(Data for analysis Opens)
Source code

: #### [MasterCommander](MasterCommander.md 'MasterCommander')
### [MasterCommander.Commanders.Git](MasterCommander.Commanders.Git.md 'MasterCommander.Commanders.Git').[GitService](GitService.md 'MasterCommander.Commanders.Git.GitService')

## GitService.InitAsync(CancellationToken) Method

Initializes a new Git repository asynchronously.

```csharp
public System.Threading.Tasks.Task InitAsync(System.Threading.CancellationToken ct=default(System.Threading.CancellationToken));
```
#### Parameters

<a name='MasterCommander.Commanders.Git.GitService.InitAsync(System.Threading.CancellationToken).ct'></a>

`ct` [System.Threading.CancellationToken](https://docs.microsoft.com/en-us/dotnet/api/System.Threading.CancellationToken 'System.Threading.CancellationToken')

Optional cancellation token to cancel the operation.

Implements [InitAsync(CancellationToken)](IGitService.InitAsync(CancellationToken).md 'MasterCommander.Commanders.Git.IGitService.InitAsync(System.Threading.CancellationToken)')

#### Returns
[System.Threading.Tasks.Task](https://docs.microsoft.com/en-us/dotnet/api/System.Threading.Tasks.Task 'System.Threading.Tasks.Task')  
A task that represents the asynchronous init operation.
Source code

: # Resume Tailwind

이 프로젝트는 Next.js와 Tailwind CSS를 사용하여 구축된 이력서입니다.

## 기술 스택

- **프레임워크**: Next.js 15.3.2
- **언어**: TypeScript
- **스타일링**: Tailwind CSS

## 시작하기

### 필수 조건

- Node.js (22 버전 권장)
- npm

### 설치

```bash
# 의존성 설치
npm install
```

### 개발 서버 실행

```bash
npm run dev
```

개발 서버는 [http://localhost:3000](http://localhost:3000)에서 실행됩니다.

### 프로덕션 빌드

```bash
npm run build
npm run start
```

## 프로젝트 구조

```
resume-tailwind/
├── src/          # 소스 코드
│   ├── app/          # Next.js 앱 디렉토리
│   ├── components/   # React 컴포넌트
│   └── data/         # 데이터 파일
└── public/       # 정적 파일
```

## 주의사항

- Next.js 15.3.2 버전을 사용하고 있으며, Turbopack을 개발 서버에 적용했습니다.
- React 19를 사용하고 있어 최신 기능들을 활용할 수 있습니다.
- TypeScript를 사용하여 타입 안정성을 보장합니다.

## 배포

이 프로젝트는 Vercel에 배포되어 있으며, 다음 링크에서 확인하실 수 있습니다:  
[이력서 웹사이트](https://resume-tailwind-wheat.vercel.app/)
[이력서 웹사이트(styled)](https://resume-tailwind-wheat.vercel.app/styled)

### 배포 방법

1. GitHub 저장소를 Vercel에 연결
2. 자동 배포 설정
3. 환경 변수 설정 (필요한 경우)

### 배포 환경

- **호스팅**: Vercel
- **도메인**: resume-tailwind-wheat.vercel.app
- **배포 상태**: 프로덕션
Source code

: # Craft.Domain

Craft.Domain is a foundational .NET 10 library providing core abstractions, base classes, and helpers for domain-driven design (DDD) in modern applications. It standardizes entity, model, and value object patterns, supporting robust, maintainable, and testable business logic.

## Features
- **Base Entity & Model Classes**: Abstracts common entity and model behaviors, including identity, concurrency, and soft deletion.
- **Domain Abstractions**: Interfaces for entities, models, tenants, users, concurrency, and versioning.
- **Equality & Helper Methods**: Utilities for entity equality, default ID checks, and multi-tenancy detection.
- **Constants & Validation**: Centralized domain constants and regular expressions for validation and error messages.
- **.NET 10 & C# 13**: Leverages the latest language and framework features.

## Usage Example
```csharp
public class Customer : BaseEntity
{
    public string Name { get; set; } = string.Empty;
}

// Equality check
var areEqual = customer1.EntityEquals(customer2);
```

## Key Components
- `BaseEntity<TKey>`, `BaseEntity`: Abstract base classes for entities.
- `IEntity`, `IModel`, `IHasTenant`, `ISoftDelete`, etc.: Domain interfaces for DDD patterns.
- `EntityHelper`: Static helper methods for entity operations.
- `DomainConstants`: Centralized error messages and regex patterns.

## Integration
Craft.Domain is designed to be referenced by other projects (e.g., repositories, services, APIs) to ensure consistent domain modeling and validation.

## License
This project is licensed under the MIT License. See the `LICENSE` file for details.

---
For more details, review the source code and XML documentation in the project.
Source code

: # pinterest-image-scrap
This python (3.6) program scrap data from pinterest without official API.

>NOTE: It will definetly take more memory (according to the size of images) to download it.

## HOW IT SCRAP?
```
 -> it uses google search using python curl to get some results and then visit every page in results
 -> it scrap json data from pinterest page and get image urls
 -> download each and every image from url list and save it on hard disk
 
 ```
(Data for analysis Closes)
Exercise: Note each line of the entries that has "from" in it, and copy those lines.

Solution for this task:
This python (3.6) program scrap data from pinterest without official API.
 -> it scrap json data from pinterest page and get image urls
 -> download each and every image from url list and save it on hard disk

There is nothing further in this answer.